Auf die Machenschaften dieser Firma hat uns der 30-jährige David da Luz gebracht. Über seinen Fall hat die MOPO gestern berichtet: Der Autolackierer konnte seine Wohnung in Bergedorf an einem Sonntag nicht betreten, weil das Schloss hakte. Er suchte bei Google nach einem Schlüsseldienst und war am Ende 788,85 Euro los.
Hinter „Schloss Fritze“steht die NVD GmbH, aber wo die ihren Sitz hat? Unklar. Denn die NVD tut alles, um ihren Standort zu verschleiern. In der Leopoldstraße 28 in Herford (NordrheinWestfalen) – bis vor wenigen Tagen laut Impressum der Homepage die Anschrift – findet sich kein Büro, nur ein Briefkasten. Über Nacht ist Dr.-OttoNuschke-Straße 9 in Oelsnitz (Vogtland) die neue Anschrift – ein reines Wohnhaus, ohne Büros. Eine Bewohnerin am Telefon: „Nein, hier gibt es keinen Schlüsseldienst ...“Nicht nur was ihre Adresse angeht, sind die Drahtzieher von „Schloss Fritze“mit allen Wassern gewaschen. Von welchem Standort in Deutschland ein Bürger im Internet nach einem Schlüsseldienst sucht – immer erscheint „Schloss Fritze“ganz oben, und zwar als regionaler Dienstleister – so, als säße „Schloss Fritze“eine Straße weiter. Dabei handelt es sich um einen bundesweit tätigen Vermittler, der überall über zweifelhafte Monteure verfügt.
Wie diese Abzocker arbeiten? Wir wollen uns das selbst anschauen und stellen ihnen eine Falle. Zur Unterstützung haben wir einen Experten an unserer Seite, und zwar Michael Bosner von „Bosner’s Schlüsseldienst“(König-Georg-Deich 19 in Wilhelmsburg, Tel. 0176/48 16 61 98) – einer, den wir empfehlen können, falls jemand einen Schlüsseldienst benötigt.

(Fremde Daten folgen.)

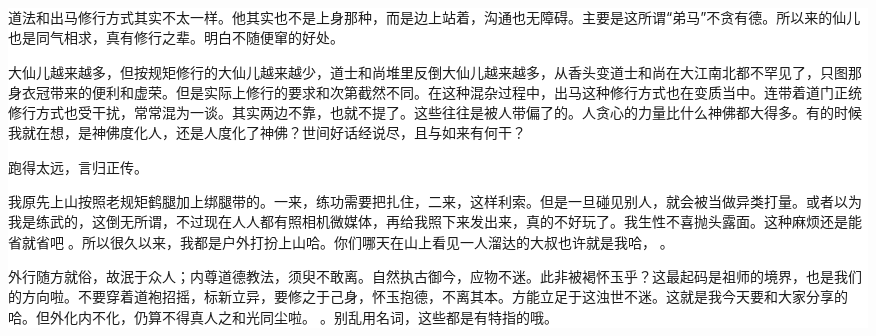 道法和出马修行方式其实不太一样。他其实也不是上身那种，而是边上站着，沟通也无障碍。主要是这所谓“弟马”不贪有德。所以来的仙儿也是同气相求，真有修行之辈。明白不随便窜的好处。

大仙儿越来越多，但按规矩修行的大仙儿越来越少，道士和尚堆里反倒大仙儿越来越多，从香头变道士和尚在大江南北都不罕见了，只图那身衣冠带来的便利和虚荣。但是实际上修行的要求和次第截然不同。在这种混杂过程中，出马这种修行方式也在变质当中。连带着道门正统修行方式也受干扰，常常混为一谈。其实两边不靠，也就不提了。这些往往是被人带偏了的。人贪心的力量比什么神佛都大得多。有的时候我就在想，是神佛度化人，还是人度化了神佛？世间好话经说尽，且与如来有何干？

跑得太远，言归正传。

我原先上山按照老规矩鹤腿加上绑腿带的。一来，练功需要把扎住，二来，这样利索。但是一旦碰见别人，就会被当做异类打量。或者以为我是练武的，这倒无所谓，不过现在人人都有照相机微媒体，再给我照下来发出来，真的不好玩了。我生性不喜抛头露面。这种麻烦还是能省就省吧 。所以很久以来，我都是户外打扮上山哈。你们哪天在山上看见一人溜达的大叔也许就是我哈， 。

外行随方就俗，故泯于众人；内尊道德教法，须臾不敢离。自然执古御今，应物不迷。此非被褐怀玉乎？这最起码是祖师的境界，也是我们的方向啦。不要穿着道袍招摇，标新立异，要修之于己身，怀玉抱德，不离其本。方能立足于这浊世不迷。这就是我今天要和大家分享的哈。但外化内不化，仍算不得真人之和光同尘啦。 。别乱用名词，这些都是有特指的哦。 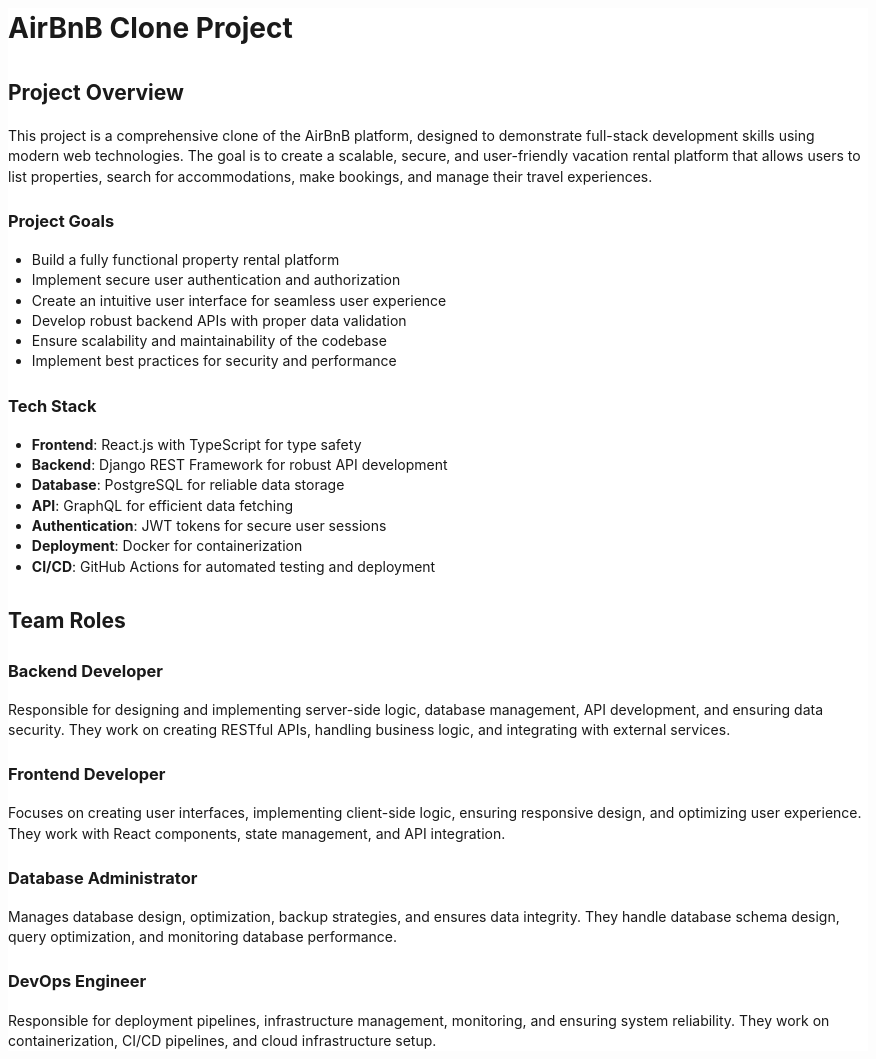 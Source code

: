 # AirBnB Clone Project

## Project Overview

This project is a comprehensive clone of the AirBnB platform, designed to demonstrate full-stack development skills using modern web technologies. The goal is to create a scalable, secure, and user-friendly vacation rental platform that allows users to list properties, search for accommodations, make bookings, and manage their travel experiences.

### Project Goals

- Build a fully functional property rental platform
- Implement secure user authentication and authorization
- Create an intuitive user interface for seamless user experience
- Develop robust backend APIs with proper data validation
- Ensure scalability and maintainability of the codebase
- Implement best practices for security and performance

### Tech Stack

- **Frontend**: React.js with TypeScript for type safety
- **Backend**: Django REST Framework for robust API development
- **Database**: PostgreSQL for reliable data storage
- **API**: GraphQL for efficient data fetching
- **Authentication**: JWT tokens for secure user sessions
- **Deployment**: Docker for containerization
- **CI/CD**: GitHub Actions for automated testing and deployment

## Team Roles

### Backend Developer

Responsible for designing and implementing server-side logic, database management, API development, and ensuring data security. They work on creating RESTful APIs, handling business logic, and integrating with external services.

### Frontend Developer

Focuses on creating user interfaces, implementing client-side logic, ensuring responsive design, and optimizing user experience. They work with React components, state management, and API integration.

### Database Administrator

Manages database design, optimization, backup strategies, and ensures data integrity. They handle database schema design, query optimization, and monitoring database performance.

### DevOps Engineer

Responsible for deployment pipelines, infrastructure management, monitoring, and ensuring system reliability. They work on containerization, CI/CD pipelines, and cloud infrastructure setup.
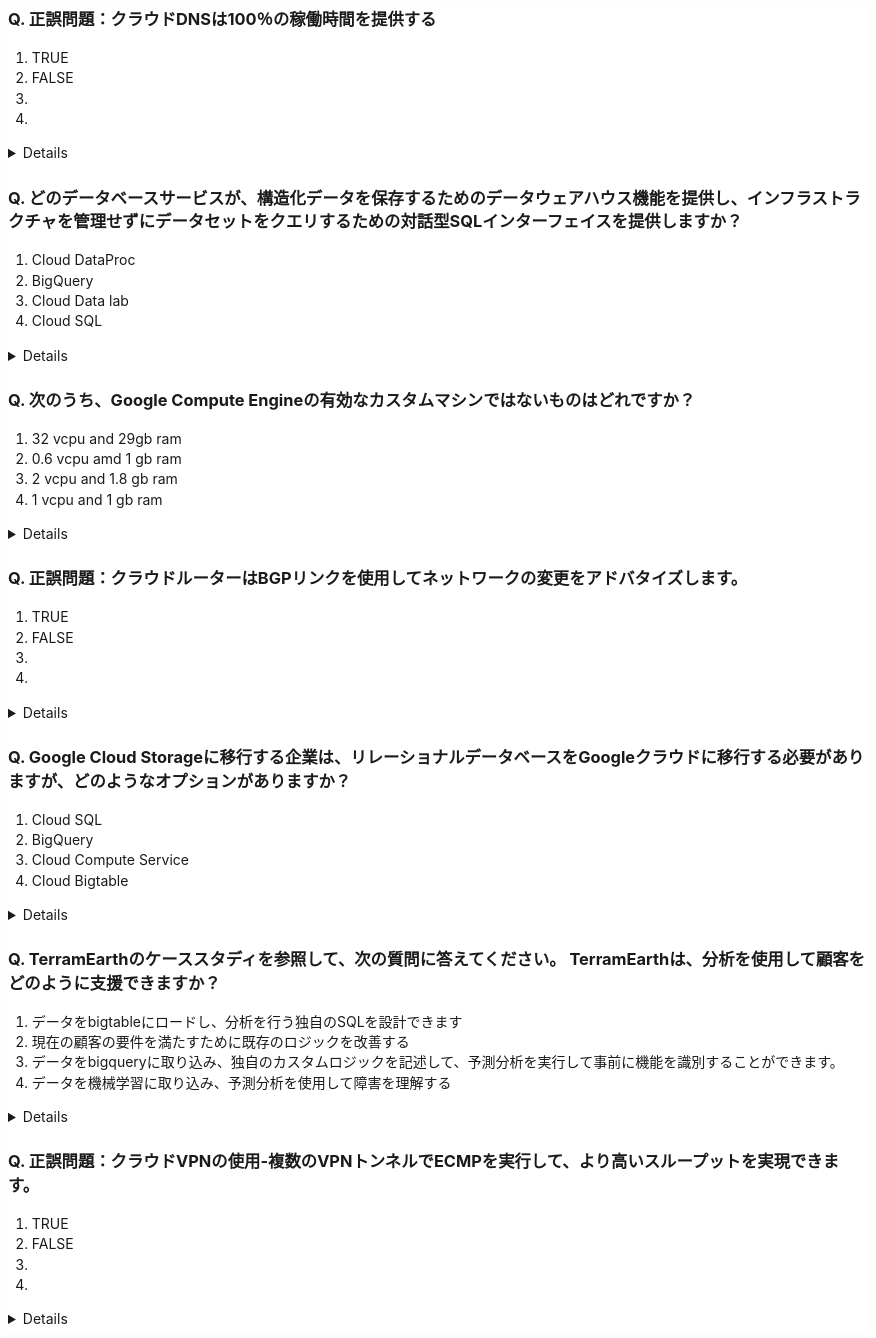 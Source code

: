 ### Q. 正誤問題：クラウドDNSは100％の稼働時間を提供する
1. TRUE
2. FALSE
3. 
4. 
<details></details>

### Q. どのデータベースサービスが、構造化データを保存するためのデータウェアハウス機能を提供し、インフラストラクチャを管理せずにデータセットをクエリするための対話型SQLインターフェイスを提供しますか？
1. Cloud DataProc
2. BigQuery
3. Cloud Data lab
4. Cloud SQL
<details></details>

### Q. 次のうち、Google Compute Engineの有効なカスタムマシンではないものはどれですか？
1. 32 vcpu and 29gb ram
2. 0.6 vcpu amd 1 gb ram
3. 2 vcpu and 1.8 gb ram
4. 1 vcpu and 1 gb ram
<details></details>

### Q. 正誤問題：クラウドルーターはBGPリンクを使用してネットワークの変更をアドバタイズします。
1. TRUE
2. FALSE
3. 
4. 
<details></details>

### Q. Google Cloud Storageに移行する企業は、リレーショナルデータベースをGoogleクラウドに移行する必要がありますが、どのようなオプションがありますか？
1. Cloud SQL
2. BigQuery
3. Cloud Compute Service
4. Cloud Bigtable
<details></details>

### Q. TerramEarthのケーススタディを参照して、次の質問に答えてください。 TerramEarthは、分析を使用して顧客をどのように支援できますか？
1. データをbigtableにロードし、分析を行う独自のSQLを設計できます
2. 現在の顧客の要件を満たすために既存のロジックを改善する
3. データをbigqueryに取り込み、独自のカスタムロジックを記述して、予測分析を実行して事前に機能を識別することができます。
4. データを機械学習に取り込み、予測分析を使用して障害を理解する
<details></details>

### Q. 正誤問題：クラウドVPNの使用-複数のVPNトンネルでECMPを実行して、より高いスループットを実現できます。
1. TRUE
2. FALSE
3. 
4. 
<details></details>
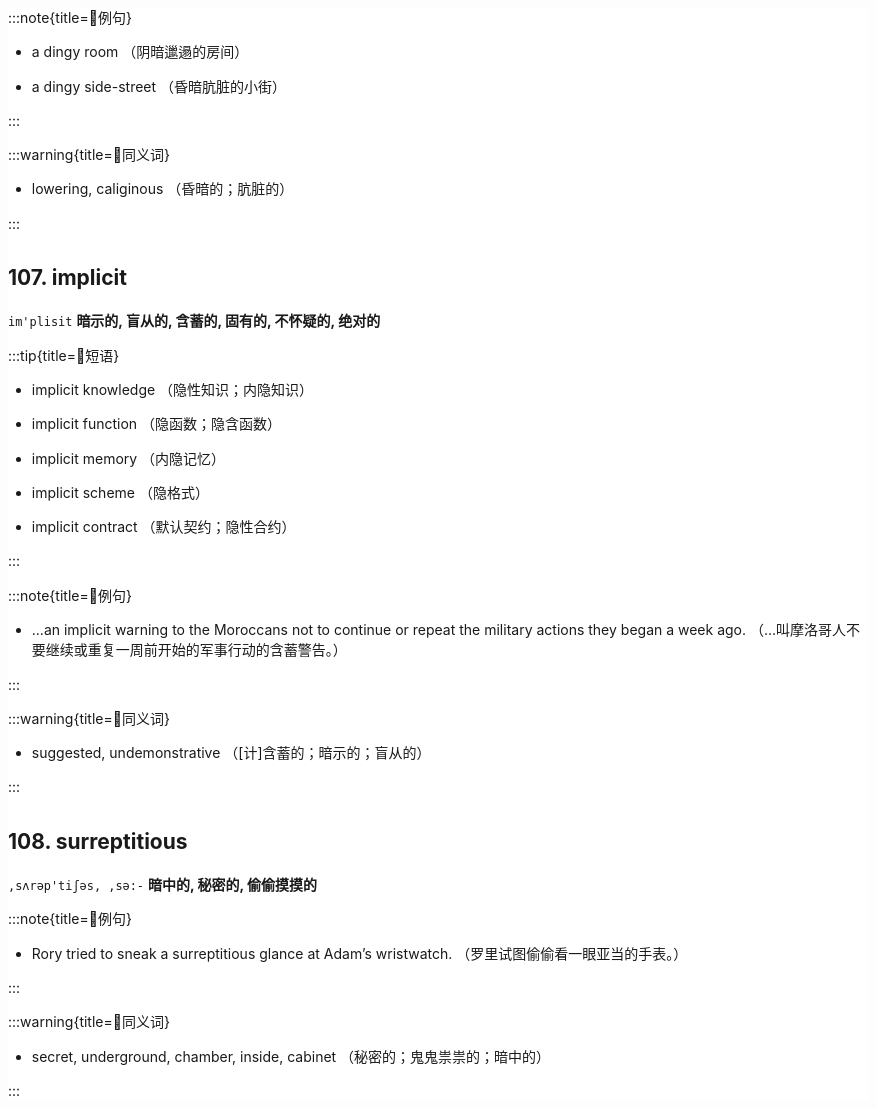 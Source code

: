 :::note{title=🎤例句}

- a dingy room （阴暗邋遢的房间）

- a dingy side-street （昏暗肮脏的小街）

:::

:::warning{title=🤔同义词}

- lowering, caliginous （昏暗的；肮脏的）

:::


## 107. implicit

`im'plisit`  **暗示的, 盲从的, 含蓄的, 固有的, 不怀疑的, 绝对的**

:::tip{title=🤩短语}

- implicit knowledge （隐性知识；内隐知识）

- implicit function （隐函数；隐含函数）

- implicit memory （内隐记忆）

- implicit scheme （隐格式）

- implicit contract （默认契约；隐性合约）

:::

:::note{title=🎤例句}

- ...an implicit warning to the Moroccans not to continue or repeat the military actions they began a week ago. （…叫摩洛哥人不要继续或重复一周前开始的军事行动的含蓄警告。）

:::

:::warning{title=🤔同义词}

- suggested, undemonstrative （[计]含蓄的；暗示的；盲从的）

:::


## 108. surreptitious

`,sʌrəp'tiʃəs, ,sə:-`  **暗中的, 秘密的, 偷偷摸摸的**

:::note{title=🎤例句}

- Rory tried to sneak a surreptitious glance at Adam’s wristwatch. （罗里试图偷偷看一眼亚当的手表。）

:::

:::warning{title=🤔同义词}

- secret, underground, chamber, inside, cabinet （秘密的；鬼鬼祟祟的；暗中的）

:::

Für uns präpariert Bosner ein Türschloss – und dann warten wir.
20 bis 30 Minuten, so lange werde es dauern, bis der Mitarbeiter da sei, hatte die Dame vom Call-Center vorausgesagt. Dass es dann doch eineinhalb Stunden dauert, hat seinen Grund: Der Handwerker hatte offenbar einen weiten Weg – an seinem Fahrzeug sehen wir ein Delmenhorster Kennzeichen.
Der Mann geht genauso vor, wie es David da Luz und viele andere Opfer beschrieben haben: Kaum an der Tür angekommen, nennt er als Erstes seinen Preis. Dann schreibt er diesen Betrag auf die Rechnung und verlangt eine Unterschrift. Erst dann beginnt er zu arbeiten. Kaum ist die Tür offen, macht sich der Mann in aller Seelenruhe daran, der bereits unterschriebenen Rechnung weitere Beträge hinzuzufügen: Plötzlich will er nicht mehr nur 198 Euro, er berechnet auch noch 20 Euro für die Anfahrt, will 280 Euro für einen neuen Schließzylinder und am Ende schlägt er auch noch die Mehrwertsteuer drauf. Mehr als 500 Euro hätte der Besuch uns dann gekostet. Aber wir zahlen nicht, bitten stattdessen David da Luz dazu, der in einem Nebenraum wartet und alles mitangehört hat. Die Konfrontation ist dem SchlüsseldienstMann sichtlich unangenehm. „Das ist der gleiche
Kerl, der mich abgezockt hat“, sagt da Luz. „Gib mir mein Geld zurück!“Daraufhin ergreift der Schlüsseldienst-Mann die Flucht. Er läuft zum Auto, gibt Gas und ist weg.
Mehr als 500 Euro für wenige Minuten Arbeit zu verlangen, – aus Sicht unseres Experten Bosner eine klare Sache: „Miese Abzocke! Ein seriöser Schlüsseldienst hätte für die einfache Türöffnung 70 Euro verlangt. Der Schließzylinder, der 280 Euro kosten sollte, ist im Einkauf für 15 Euro zu haben. Ein seriöser Schlüsseldienst gibt ihn im Verkauf für maximal 40 bis 50 Euro ab.“
Wir hätten gerne von „Schloss Fritze“eine Stellungnahme gehabt. Auf unsere Fragen, die wir am Mittwoch per Mail stellten, gab es bis heute keine Antwort.